Smart Contract Insight – an online EVM decompiler

Since I started working in the Ethereum ecosystem and auditing Ethereum smart contract in bytecode format. I have evaluated many well-known projects which claimed they can decompile EVM (Ethereum Virtual Machine) bytecode. However, none of them really show good result for real world examples. So reading the EVM opcodes from the smart contracts is a really frustrating job and you can be lost anywhere among the JUMPs and POPs. So an idea popped into my mind that why not make a really working one to speed up the audit of raw EVM bytecode.

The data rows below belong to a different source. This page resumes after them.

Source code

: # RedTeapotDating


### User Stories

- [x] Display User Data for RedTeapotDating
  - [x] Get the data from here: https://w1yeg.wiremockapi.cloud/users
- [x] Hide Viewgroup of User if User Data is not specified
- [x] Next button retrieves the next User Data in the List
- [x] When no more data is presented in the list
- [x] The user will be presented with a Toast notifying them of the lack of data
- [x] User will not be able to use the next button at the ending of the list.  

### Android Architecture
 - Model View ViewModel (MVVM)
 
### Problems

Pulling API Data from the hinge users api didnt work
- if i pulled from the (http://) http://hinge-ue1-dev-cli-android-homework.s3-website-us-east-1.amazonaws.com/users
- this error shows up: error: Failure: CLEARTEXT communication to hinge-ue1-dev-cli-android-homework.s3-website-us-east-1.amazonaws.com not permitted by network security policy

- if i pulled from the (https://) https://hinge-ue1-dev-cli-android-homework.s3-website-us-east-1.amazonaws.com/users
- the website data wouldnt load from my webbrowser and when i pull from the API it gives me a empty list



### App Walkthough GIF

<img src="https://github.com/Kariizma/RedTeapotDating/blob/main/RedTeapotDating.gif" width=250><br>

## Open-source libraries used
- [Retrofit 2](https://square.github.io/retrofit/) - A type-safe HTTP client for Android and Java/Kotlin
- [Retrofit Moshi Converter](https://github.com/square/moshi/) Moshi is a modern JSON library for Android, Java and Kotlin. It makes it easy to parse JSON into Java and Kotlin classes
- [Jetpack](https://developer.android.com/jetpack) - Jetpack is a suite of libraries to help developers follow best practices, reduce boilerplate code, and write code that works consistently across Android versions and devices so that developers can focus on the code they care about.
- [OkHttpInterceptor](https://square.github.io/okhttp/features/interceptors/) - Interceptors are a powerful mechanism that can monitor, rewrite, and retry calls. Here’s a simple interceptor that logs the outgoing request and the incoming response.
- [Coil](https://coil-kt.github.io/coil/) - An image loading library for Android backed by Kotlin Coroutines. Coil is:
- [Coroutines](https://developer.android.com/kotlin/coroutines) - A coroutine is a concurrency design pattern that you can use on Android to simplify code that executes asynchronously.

Fortunately, there are already several good articles talking about EVM bytecode structures. However, those resources still won’t make you fully understand how to make a real EVM decompiler. There are a lot of details lack from either official documents or other research. I have written a series of articles about the things I have learned from the development of the tool. If you are interested in them, please feel free to have a look:

Understand EVM bytecode – Part 1

Understand EVM bytecode – Part 2

Understand EVM bytecode – Part 3

Understand EVM bytecode – Part 4

Besides all the information I have mentioned in those articles, there are still more things need to pay attention to if you want to development your own decompiler or automation tool based on EVM bytecode. The most difficult part I have encountered during the development is how to retrieve back the Control Flow Graph (CFG) for the code. If you are familiar with EVM opcodes, you might have noted there is no function call instruction and return. Instead there is only conditional and unconditional JUMPs. So in order to extract back the original function logic, you need to analyze the pushed return address of the instructions in the stack to decide the range of a function. However, if you think you can skip this step and take the whole code as one function, you will have even more troublesome when dealing with loops. Because without defining functions any re-entrancy of code blocks might be judged as a loop mistakenly.

Another thing worth mentioning is that EVM itself is under development too. Also there are several high level languages you can choose to compile a smart contract. So the compiled EVM bytecode is very compiler dependent, even version dependent on by same compiler. For my research work, I used Remix online Solidity compiler. If you choose different versions to compile on a same piece of code, you will be surprised by the results. Since Solidity is under development too, it is no way you can expect consistent compiled results. So these facts will make the developer life harder, especially when more readable content is expected from the decompiler.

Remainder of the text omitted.